No you can’t go home, the rocket hasn’t left yet!

The deadline is fast approaching…it doesn’t look like you’re going to make it. Sometimes you need to make the call that your team needs to work extra hours to get the work finished.

Deciding how to make the decision whether to make your team work harder can be difficult.

If you always make your team work harder, they will burn out

If you are the type of leader who always chooses to make your team work harder to meet deadlines, the chances are that your team will eventually burn out. They will experience less job satisfaction, greater stress levels, start some unhealthy behaviours and if they aren’t getting any reward for the effort they’re putting in, they’ll eventually leave.

“Good riddance, they just couldn’t handle it”, you’ll say. Well, there are probably a few more resignations coming your way too!

If you never make your team work harder, they will become complacent

If you consistently let your team off the hook and fail to meet deadlines, the impression that you’re giving is that the deadlines aren’t really important. Your team will continue to leave at the end of every day, regardless of how things are going.

Your team will begin to realise that it doesn’t really matter if the work gets done or not. They can always do it tomorrow.

This is most likely to put the stress on you, the leader – as you attempt to explain why deadlines are continuously being missed. You become the one who takes all the impact.

You should make your team work harder only when the situation demands it

As with most things, there is a balance to be struck – push your team too hard, they’ll burn out. Don’t push them enough, they learn not to respect deadlines.
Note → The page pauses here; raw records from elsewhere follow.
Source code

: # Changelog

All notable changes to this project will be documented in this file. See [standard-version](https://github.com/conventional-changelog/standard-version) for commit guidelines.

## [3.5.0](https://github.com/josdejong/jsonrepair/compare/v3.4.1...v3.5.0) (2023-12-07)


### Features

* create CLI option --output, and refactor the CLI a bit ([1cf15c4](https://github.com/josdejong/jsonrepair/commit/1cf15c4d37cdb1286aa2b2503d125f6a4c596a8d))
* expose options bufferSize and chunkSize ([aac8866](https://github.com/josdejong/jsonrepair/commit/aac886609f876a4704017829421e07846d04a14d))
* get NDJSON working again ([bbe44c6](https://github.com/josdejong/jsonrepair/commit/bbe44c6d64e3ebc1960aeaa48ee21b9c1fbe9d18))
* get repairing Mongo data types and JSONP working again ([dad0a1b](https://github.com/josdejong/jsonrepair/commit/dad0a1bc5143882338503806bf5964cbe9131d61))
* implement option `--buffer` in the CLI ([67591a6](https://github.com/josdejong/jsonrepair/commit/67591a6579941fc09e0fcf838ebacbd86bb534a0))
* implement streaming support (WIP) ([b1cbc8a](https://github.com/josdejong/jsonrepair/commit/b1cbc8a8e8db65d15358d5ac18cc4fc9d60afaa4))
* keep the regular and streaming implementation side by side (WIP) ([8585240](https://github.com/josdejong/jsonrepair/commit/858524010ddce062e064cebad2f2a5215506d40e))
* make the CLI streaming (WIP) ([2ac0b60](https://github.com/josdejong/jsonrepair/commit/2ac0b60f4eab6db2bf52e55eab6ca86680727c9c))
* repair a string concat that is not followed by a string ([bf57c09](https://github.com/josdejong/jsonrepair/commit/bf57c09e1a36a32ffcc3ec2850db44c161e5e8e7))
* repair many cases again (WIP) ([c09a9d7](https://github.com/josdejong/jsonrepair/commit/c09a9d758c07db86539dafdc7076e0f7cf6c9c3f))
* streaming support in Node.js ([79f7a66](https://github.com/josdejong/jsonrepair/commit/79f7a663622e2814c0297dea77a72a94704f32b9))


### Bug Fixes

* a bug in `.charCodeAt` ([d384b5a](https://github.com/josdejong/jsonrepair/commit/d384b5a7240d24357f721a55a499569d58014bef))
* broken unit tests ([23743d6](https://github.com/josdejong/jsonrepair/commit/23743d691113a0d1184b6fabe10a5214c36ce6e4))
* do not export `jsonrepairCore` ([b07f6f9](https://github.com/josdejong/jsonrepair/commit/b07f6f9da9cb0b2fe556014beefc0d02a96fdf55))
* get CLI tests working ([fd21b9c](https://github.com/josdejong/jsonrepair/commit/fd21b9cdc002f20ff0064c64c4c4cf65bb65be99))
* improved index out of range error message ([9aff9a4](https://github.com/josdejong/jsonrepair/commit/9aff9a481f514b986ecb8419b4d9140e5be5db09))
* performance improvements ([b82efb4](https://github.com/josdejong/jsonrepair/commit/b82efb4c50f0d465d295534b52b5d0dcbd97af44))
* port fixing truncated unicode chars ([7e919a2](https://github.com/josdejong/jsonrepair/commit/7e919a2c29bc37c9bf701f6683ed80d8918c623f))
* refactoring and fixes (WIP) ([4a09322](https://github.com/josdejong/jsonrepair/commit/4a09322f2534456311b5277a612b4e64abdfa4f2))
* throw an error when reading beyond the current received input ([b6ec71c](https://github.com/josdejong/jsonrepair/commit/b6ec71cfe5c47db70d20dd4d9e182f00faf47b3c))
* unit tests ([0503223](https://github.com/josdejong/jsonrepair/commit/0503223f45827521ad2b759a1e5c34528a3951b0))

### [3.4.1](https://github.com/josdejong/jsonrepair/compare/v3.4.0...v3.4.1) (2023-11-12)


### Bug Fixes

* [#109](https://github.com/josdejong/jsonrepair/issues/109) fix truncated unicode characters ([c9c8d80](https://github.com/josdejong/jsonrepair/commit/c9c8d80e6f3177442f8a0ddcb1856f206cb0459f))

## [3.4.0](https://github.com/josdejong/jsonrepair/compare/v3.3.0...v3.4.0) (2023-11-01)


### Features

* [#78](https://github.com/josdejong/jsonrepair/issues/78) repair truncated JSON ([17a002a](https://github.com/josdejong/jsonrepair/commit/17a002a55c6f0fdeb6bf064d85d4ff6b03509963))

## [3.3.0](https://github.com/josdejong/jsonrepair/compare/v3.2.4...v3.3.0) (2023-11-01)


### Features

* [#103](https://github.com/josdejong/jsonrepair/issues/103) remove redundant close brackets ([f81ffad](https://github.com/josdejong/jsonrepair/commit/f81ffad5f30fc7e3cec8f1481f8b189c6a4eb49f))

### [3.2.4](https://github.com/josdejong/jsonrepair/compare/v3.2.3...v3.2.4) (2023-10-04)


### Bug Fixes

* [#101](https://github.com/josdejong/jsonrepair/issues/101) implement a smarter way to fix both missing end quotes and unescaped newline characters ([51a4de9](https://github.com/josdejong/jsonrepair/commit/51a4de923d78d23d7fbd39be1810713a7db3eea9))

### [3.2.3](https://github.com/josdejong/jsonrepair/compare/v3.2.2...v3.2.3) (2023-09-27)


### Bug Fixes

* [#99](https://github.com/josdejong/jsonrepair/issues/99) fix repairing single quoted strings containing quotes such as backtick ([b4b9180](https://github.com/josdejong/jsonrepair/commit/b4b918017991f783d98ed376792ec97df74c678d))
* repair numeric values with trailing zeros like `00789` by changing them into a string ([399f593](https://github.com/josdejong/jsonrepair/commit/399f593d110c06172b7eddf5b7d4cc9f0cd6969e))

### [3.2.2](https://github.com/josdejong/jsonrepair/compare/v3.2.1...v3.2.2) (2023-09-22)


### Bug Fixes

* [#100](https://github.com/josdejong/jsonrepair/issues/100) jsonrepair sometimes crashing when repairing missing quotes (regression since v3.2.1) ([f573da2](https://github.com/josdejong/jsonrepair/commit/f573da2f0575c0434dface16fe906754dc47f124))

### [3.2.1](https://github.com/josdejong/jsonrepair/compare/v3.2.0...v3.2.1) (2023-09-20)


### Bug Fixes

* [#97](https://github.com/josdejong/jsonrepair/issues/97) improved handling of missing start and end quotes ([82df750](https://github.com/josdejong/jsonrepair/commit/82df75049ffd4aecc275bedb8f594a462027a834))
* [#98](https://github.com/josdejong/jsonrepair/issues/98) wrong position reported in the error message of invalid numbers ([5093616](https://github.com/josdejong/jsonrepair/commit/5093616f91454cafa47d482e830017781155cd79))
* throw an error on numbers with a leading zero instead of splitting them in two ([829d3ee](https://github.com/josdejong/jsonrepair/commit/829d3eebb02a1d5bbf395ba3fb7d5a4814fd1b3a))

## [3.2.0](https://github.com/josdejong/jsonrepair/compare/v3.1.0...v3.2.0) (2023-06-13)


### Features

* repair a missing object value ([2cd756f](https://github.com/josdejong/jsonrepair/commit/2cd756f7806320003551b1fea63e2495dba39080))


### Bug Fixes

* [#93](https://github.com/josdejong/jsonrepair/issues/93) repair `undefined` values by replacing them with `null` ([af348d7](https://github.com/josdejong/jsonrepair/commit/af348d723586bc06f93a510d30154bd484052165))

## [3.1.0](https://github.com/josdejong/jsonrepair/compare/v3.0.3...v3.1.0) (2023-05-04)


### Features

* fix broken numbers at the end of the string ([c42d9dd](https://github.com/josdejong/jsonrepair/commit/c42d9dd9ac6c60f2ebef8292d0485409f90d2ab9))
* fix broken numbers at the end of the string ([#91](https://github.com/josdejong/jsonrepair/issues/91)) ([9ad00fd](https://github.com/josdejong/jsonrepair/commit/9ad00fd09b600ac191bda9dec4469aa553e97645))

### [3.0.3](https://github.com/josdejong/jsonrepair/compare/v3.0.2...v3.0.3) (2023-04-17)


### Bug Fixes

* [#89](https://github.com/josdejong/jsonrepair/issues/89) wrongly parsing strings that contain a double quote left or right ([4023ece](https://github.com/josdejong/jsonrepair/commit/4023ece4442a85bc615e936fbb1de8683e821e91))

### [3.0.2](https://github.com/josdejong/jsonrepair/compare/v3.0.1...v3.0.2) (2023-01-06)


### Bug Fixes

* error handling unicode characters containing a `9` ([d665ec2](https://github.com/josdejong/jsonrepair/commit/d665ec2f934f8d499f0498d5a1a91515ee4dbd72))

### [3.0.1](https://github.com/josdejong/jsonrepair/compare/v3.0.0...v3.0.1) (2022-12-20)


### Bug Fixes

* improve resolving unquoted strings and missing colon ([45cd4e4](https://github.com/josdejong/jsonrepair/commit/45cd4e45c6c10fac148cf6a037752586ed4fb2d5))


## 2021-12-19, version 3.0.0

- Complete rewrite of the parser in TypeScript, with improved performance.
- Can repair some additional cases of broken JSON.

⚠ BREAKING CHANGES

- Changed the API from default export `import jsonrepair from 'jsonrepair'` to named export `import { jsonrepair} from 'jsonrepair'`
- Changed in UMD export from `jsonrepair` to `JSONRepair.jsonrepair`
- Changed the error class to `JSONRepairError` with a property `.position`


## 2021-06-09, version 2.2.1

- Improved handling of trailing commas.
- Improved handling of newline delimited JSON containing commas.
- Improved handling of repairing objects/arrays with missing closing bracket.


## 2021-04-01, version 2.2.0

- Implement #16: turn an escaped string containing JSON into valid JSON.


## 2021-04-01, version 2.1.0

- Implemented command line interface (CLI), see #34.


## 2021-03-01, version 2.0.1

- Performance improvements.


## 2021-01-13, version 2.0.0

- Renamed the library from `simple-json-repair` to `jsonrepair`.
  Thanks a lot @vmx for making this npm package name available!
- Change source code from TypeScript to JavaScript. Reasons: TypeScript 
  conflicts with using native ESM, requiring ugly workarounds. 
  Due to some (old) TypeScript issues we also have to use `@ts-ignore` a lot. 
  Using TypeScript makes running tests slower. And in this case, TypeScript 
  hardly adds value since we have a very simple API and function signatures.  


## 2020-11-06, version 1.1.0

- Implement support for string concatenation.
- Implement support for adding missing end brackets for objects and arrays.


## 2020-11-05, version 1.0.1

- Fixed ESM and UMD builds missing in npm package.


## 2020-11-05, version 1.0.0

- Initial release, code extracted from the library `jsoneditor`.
So when should you decide to push your team?

Work your team harder when there is a real deadline

You need to be able to distinguish between real and arbitrary deadlines.
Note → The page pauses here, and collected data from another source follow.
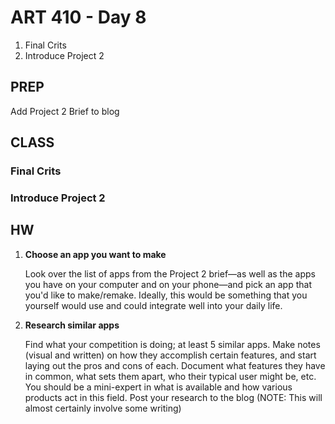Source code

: ART 410 - Day 8
=======================================

1. Final Crits
2. Introduce Project 2

PREP
---------------------------------------
Add Project 2 Brief to blog


CLASS
---------------------------------------

### Final Crits


### Introduce Project 2


HW
---------------------------------------

1. **Choose an app you want to make**
	
	Look over the list of apps from the Project 2 brief—as well as the apps you have on your computer and on your phone—and pick an app that you'd like to make/remake. Ideally, this would be something that you yourself would use and could integrate well into your daily life.


2. **Research similar apps**
	
	Find what your competition is doing; at least 5 similar apps. Make notes (visual and written) on how they accomplish certain features, and start laying out the pros and cons of each. Document what features they have in common, what sets them apart, who their typical user might be, etc. You should be a mini-expert in what is available and how various products act in this field. Post your research to the blog (NOTE: This will almost certainly involve some writing)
An example of a real deadline is:

The Treasury department says if we don’t get this request into this budget submission at the end of May, we will not be considered for funding this year

An example of an arbitrary deadline is:

Mr Client, we can have this delivered for you in about four weeks

In the second example, Mr Client is taking your suggestion as to what the deadline should be. In the first, there is a solid date set by an external party. If you tell Mr Client that it’s going to be five weeks instead of four, it is likely not going to upset anybody too much.
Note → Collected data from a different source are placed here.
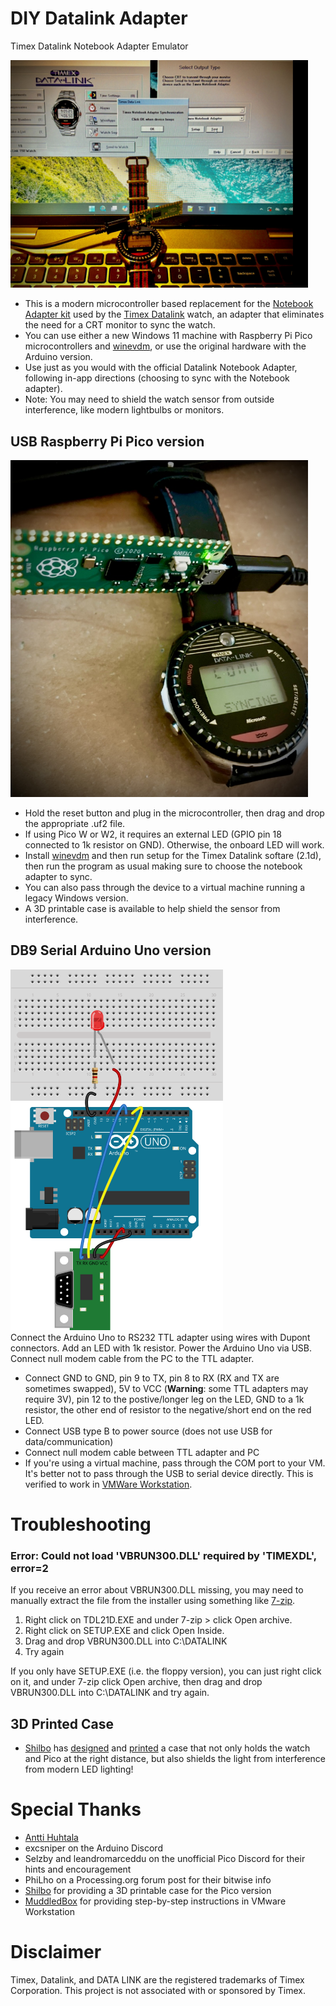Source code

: # DIY Datalink Adapter
Timex Datalink Notebook Adapter Emulator

<img src="images/win11sync.jpg" width="476"><br>

- This is a modern microcontroller based replacement for the [Notebook Adapter kit][Adapter_Wiki] used by the [Timex Datalink][Watch_Wiki] watch, an adapter that eliminates the need for a CRT monitor to sync the watch.
- You can use either a new Windows 11 machine with Raspberry Pi Pico microcontrollers and [winevdm], or use the original hardware with the Arduino version.
- Use just as you would with the official Datalink Notebook Adapter, following in-app directions (choosing to sync with the Notebook adapter).<br>
- Note: You may need to shield the watch sensor from outside interference, like modern lightbulbs or monitors. <br>

## USB Raspberry Pi Pico version
<img src="images/DIY_Datalink_pico_watch.jpg" width="476"><br>
- Hold the reset button and plug in the microcontroller, then drag and drop the appropriate .uf2 file.
- If using Pico W or W2, it requires an external LED (GPIO pin 18 connected to 1k resistor on GND). Otherwise, the onboard LED will work.
- Install [winevdm] and then run setup for the Timex Datalink softare (2.1d), then run the program as usual making sure to choose the notebook adapter to sync.
- You can also pass through the device to a virtual machine running a legacy Windows version.
- A 3D printable case is available to help shield the sensor from interference.

## DB9 Serial Arduino Uno version
<img src="images/DIY_Datalink_Breadboard.png" width="340" height="577"><br>
Connect the Arduino Uno to RS232 TTL adapter using wires with Dupont connectors. Add an LED with 1k resistor. Power the Arduino Uno via USB. Connect null modem cable from the PC to the TTL adapter.<br>
-  Connect GND to GND, pin 9 to TX, pin 8 to RX (RX and TX are sometimes swapped), 5V to VCC (<b>Warning</b>: some TTL adapters may require 3V), pin 12 to the postive/longer leg on the LED, GND to a 1k resistor, the other end of resistor to the negative/short end on the red LED.
-  Connect USB type B to power source (does not use USB for data/communication)
-  Connect null modem cable between TTL adapter and PC
-  If you're using a virtual machine, pass through the COM port to your VM. It's better not to pass through the USB to serial device directly. This is verified to work in [VMWare Workstation][VMWare]. 

# Troubleshooting

### Error: Could not load 'VBRUN300.DLL' required by 'TIMEXDL', error=2
If you receive an error about VBRUN300.DLL missing, you may need to manually extract the file from the installer using something like [7-zip]. 
1. Right click on TDL21D.EXE and under 7-zip > click Open archive.
2. Right click on SETUP.EXE and click Open Inside.
3. Drag and drop VBRUN300.DLL into C:\DATALINK
4. Try again

If you only have SETUP.EXE (i.e. the floppy version), you can just right click on it, and under 7-zip click Open archive, then drag and drop VBRUN300.DLL into C:\DATALINK and try again. 

## 3D Printed Case 
-  [Shilbo][Shilbo] has [designed][3DPrint] and [printed][3DPrintPics] a case that not only holds the watch and Pico at the right distance, but also shields the light from interference from modern LED lighting!

# Special Thanks
- [Antti Huhtala][Antti]
- excsniper on the Arduino Discord
- Selzby and leandromarceddu on the unofficial Pico Discord for their hints and encouragement
- PhiLho on a Processing.org forum post for their bitwise info
- [Shilbo][Shilbo] for providing a 3D printable case for the Pico version
- [MuddledBox] for providing step-by-step instructions in VMware Workstation

# Disclaimer
 Timex, Datalink, and DATA LINK are the registered trademarks of Timex Corporation.  This project is not associated with or sponsored by Timex.
 
[Antti]: <https://github.com/ahhuhtal>
[Watch_Wiki]: <https://en.wikipedia.org/wiki/Timex_Datalink>
[Adapter_Wiki]: <https://en.wikipedia.org/wiki/Timex_Datalink#Notebook_adapter>
[ArduinoUno]: <https://store-usa.arduino.cc/products/arduino-uno-rev3/>
[ArduinoSoft]: <https://www.arduino.cc/en/software/>
[LEDs]: <https://smile.amazon.com/eBoot-Pieces-Emitting-Diodes-Assorted/dp/B06XPV4CSH>
[ResistorKit]: <https://smile.amazon.com/Elegoo-Values-Resistor-Assortment-Compliant/dp/B072BL2VX1/>
[DupontWire]: <https://smile.amazon.com/SIM-NAT-Breadboard-Arduino-Raspberry/dp/B07RX78T9L/>
[NullModem]: <https://smile.amazon.com/StarTech-com-10-Feet-RS232-Serial-SCNM9FF/dp/B00006B8BJ>
[USB_Serial]: <https://smile.amazon.com/dp/B0753HBT12>
[TTL_Hat]: <https://smile.amazon.com/Anmbest-Converter-Connector-Raspberry-Microcontrollers/dp/B07LBDZ9WG/>
[TTL_Direct]: <https://www.sparkfun.com/products/17831>
[Wine]: <https://www.winehq.org/>
[VMWare]: <https://www.vmware.com/products/workstation-player/workstation-player-evaluation.html>
[3DPrint]: <https://github.com/Shilbo/Datalink/>
[Shilbo]: <https://github.com/Shilbo>
[3DPrintPics]: <https://github.com/famiclone6502/DIY_Datalink_Adapter/issues/3#issuecomment-1541557457>
[MuddledBox]: <https://github.com/MuddledBox>
[winevdm]: <https://github.com/otya128/winevdm>
[7-zip]: <https://www.7-zip.org/download.html>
When you encounter a real deadline, such as a campaign with a fixed date, or a public event where you are selling tickets, then the likely impact of not delivering to that date is much more severe. This is the time when you should consider pushing your team to work harder to hit the mark.

Work your team harder when the stakeholder is being reasonable

When your major stakeholder walks in and says you need to have the 1,000 page report done by tomorrow when it was originally planned for months from now, this is probably a case of the stakeholder being unreasonable.

Unreasonable stakeholders are all too common, and if you don’t learn to push back, you are likely to run into trouble at some point. Often you, as a leader, are the only thing standing between your major stakeholders and an unreasonable workload for your team. So you need to learn how to push back on unreasonable demands.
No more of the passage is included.